What to work on >>
Search the entries for the word "歌曲时长" and report each line that has it.

****************************************

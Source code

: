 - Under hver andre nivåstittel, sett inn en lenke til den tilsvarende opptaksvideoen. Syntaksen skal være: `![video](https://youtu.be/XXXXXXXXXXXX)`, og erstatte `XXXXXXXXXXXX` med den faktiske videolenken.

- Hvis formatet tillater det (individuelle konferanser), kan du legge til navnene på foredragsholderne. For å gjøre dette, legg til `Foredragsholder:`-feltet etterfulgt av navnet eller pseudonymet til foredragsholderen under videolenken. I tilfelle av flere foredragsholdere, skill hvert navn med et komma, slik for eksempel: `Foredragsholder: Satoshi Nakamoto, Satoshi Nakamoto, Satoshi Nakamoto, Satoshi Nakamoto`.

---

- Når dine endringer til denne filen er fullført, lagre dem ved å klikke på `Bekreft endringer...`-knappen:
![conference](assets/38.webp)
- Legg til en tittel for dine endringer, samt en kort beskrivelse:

****************************************

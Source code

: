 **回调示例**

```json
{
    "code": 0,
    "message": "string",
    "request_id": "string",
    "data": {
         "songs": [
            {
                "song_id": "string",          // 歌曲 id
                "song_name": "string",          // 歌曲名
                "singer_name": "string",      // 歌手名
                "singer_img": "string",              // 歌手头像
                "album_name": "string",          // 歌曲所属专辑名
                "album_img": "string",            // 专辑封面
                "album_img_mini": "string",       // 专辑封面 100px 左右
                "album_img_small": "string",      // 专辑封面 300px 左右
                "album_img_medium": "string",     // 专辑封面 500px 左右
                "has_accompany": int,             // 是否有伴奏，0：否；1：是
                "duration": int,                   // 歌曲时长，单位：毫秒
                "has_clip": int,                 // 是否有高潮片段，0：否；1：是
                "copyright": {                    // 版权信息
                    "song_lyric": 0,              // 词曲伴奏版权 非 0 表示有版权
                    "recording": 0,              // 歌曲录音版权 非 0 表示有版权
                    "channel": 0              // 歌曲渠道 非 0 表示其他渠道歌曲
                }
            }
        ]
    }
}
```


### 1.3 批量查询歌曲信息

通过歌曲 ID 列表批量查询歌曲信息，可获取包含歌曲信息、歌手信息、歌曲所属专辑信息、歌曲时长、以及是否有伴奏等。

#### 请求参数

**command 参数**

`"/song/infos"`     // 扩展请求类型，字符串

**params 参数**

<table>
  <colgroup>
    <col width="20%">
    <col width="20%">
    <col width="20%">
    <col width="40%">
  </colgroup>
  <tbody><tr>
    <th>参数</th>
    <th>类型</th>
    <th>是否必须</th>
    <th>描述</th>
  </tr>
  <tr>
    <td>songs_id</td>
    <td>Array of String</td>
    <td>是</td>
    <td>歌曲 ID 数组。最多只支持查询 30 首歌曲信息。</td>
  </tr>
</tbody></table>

****************************************

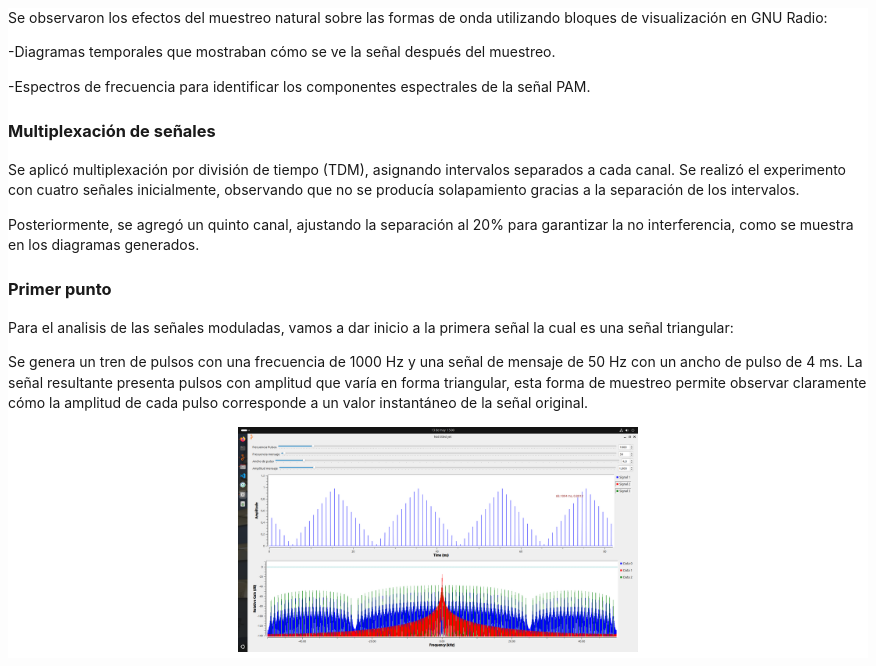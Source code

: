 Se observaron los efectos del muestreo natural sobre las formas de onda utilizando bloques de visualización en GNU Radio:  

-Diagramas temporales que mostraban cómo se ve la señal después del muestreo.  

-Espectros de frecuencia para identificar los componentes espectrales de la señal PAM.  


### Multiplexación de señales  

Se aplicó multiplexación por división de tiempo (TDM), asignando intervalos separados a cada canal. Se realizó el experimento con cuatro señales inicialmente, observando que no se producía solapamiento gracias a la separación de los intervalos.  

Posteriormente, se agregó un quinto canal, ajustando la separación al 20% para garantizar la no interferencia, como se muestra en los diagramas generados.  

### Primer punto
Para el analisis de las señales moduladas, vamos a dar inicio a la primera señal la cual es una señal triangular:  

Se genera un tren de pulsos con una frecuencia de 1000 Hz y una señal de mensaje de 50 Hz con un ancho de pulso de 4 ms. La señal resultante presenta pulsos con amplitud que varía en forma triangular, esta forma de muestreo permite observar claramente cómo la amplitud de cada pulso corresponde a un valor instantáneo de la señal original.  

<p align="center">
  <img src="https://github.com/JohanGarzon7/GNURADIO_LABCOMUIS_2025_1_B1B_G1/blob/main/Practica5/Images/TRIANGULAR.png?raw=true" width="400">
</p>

****************************************

Response to this exercise >>
                "duration": int,                   // 歌曲时长，单位：毫秒
通过歌曲 ID 列表批量查询歌曲信息，可获取包含歌曲信息、歌手信息、歌曲所属专辑信息、歌曲时长、以及是否有伴奏等。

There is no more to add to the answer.